Un contrasto così esplicito, da rappresentare il sale stesso della ricerca
scientifica. Ne consegue una metodologia liberale, capace appunto di rinunciare
a regole e divisioni rigide: «Perciò - prosegue Schumpeter - il tentativo di
stabilire una regola e un ordine in questo caos falliscono; essi, di volta in
volta, sono intrapresi sul versante filosofico e, principalmente per questo, il
più delle volte, le linee di distinzione tra scienze sono atte a soddisfare le
singole discipline - una qualificazione a doppio taglio! E quindi, in linea di
principio, non c’è una scienza sociale, ma solamente le scienze sociali, i cui
confini si intrecciano in modo molteplice» .
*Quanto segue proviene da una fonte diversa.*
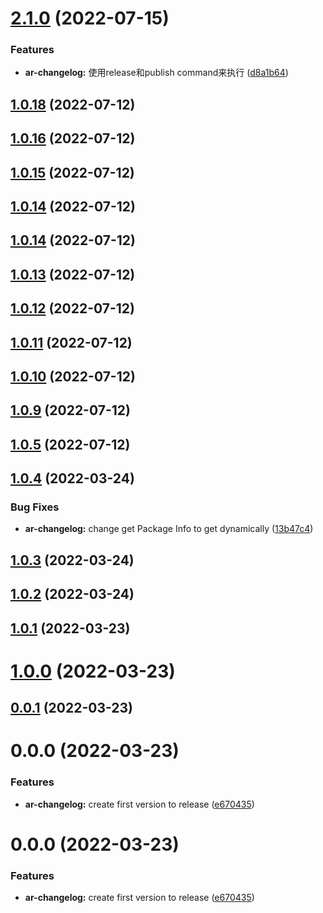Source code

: # [2.1.0](https://github.com/Spencer17x/arca/compare/ar-changelog@1.0.18...ar-changelog@2.1.0) (2022-07-15)


### Features

* **ar-changelog:** 使用release和publish command来执行 ([d8a1b64](https://github.com/Spencer17x/arca/commit/d8a1b646dd16adae1dda7353ecaa33c366148e19))



## [1.0.18](https://github.com/Spencer17x/arca/compare/ar-changelog@1.0.16...ar-changelog@1.0.18) (2022-07-12)



## [1.0.16](https://github.com/Spencer17x/arca/compare/ar-changelog@1.0.15...ar-changelog@1.0.16) (2022-07-12)



## [1.0.15](https://github.com/Spencer17x/arca/compare/ar-changelog@1.0.14...ar-changelog@1.0.15) (2022-07-12)



## [1.0.14](https://github.com/Spencer17x/arca/compare/ar-changelog@1.0.14...ar-changelog@1.0.14) (2022-07-12)



## [1.0.14](https://github.com/Spencer17x/arca/compare/ar-changelog@1.0.13...ar-changelog@1.0.14) (2022-07-12)



## [1.0.13](https://github.com/Spencer17x/arca/compare/ar-changelog@1.0.12...ar-changelog@1.0.13) (2022-07-12)



## [1.0.12](https://github.com/Spencer17x/arca/compare/ar-changelog@1.0.11...ar-changelog@1.0.12) (2022-07-12)



## [1.0.11](https://github.com/Spencer17x/arca/compare/ar-changelog@1.0.10...ar-changelog@1.0.11) (2022-07-12)



## [1.0.10](https://github.com/Spencer17x/arca/compare/ar-changelog@1.0.9...ar-changelog@1.0.10) (2022-07-12)



## [1.0.9](https://github.com/Spencer17x/arca/compare/ar-changelog@1.0.5...ar-changelog@1.0.9) (2022-07-12)



## [1.0.5](https://github.com/Spencer17x/arca/compare/ar-changelog@1.0.4...ar-changelog@1.0.5) (2022-07-12)



## [1.0.4](https://github.com/Spencer17x/arca/compare/ar-changelog@1.0.3...ar-changelog@1.0.4) (2022-03-24)


### Bug Fixes

* **ar-changelog:** change get Package Info to get dynamically ([13b47c4](https://github.com/Spencer17x/arca/commit/13b47c424e307e356e58d5519c1cefca81690890))



## [1.0.3](https://github.com/Spencer17x/arca/compare/ar-changelog@1.0.2...ar-changelog@1.0.3) (2022-03-24)



## [1.0.2](https://github.com/Spencer17x/arca/compare/ar-changelog@1.0.1...ar-changelog@1.0.2) (2022-03-24)



## [1.0.1](https://github.com/Spencer17x/arca/compare/ar-changelog@1.0.0...ar-changelog@1.0.1) (2022-03-23)



# [1.0.0](https://github.com/Spencer17x/arca/compare/ar-changelog@0.0.1...ar-changelog@1.0.0) (2022-03-23)



## [0.0.1](https://github.com/Spencer17x/arca/compare/ar-changelog@0.0.0...ar-changelog@0.0.1) (2022-03-23)



# 0.0.0 (2022-03-23)


### Features

* **ar-changelog:** create first version to release ([e670435](https://github.com/Spencer17x/arca/commit/e67043574fe93726d581979e1b0849a43857724e))



# 0.0.0 (2022-03-23)


### Features

* **ar-changelog:** create first version to release ([e670435](https://github.com/Spencer17x/arca/commit/e67043574fe93726d581979e1b0849a43857724e))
Tuttavia, il «liberalismo metodologico», in realtà anche per Schumpeter
(implicazione sfuggita a Roncaglia), del tutto libero non è. Infatti,
l’economista austriaco per giustificare il suo disordine-ordinato, invoca
l’intervento, malgrado la denomini « logica delle cose», di una mano invisibile
che regolerebbe il divenire delle scienze sociali, e più in generale l’agire
umano: esiste, infatti, rileva Schumpeter, «una forza ineluttabile, che
costringe i ricercatori nei loro ranghi e crea una linea di sviluppo come
fenomeno reale , di certo non retta, ma alla fine comunque uniforme »: una «
logica delle cose» che pare essere indipendente dal volere individuale e di
gruppo (…). Di qui il paradosso (…) quanto meno conseguente appare un programma
unitario di lavoro, tanto più conseguente si presenterà lo sviluppo che raffigura
il panorama retrospettivo di lungo periodo (…) . Alla fine, ognuno, dopo che si
sono esaurite le esagerazioni (…) si inserisce ad un certo punto
nell’esistente».
Insomma, come giustamente nota anche Zanini, libertà sì, ma con giudizio, Per
farla breve, secondo Schumpeter, al massimo della libertà, una volta in cima,
si sostituisce il massimo del conformismo, e così via, a cicli alterni, lungo
una sorta di accidentata orografia politica e sociologica. Come pare imporre la
logica o mano invisibile delle cose umane. Ma per andare dove? Il pessimismo di
Schumpeter è noto. Per lui la mano invisibile non sempre tende al bene. Mentre
per gli economisti-pappagalli, vale tuttora il contrario.
Certo, anche nell’economista austriaco sempre di mano invisibile si parla. Ma
senza happy end . Il che di questi tempi non è poco. Perciò, bentornato
professor Schumpeter! Finalmente, fra tanti pappagalli, una vera aquila.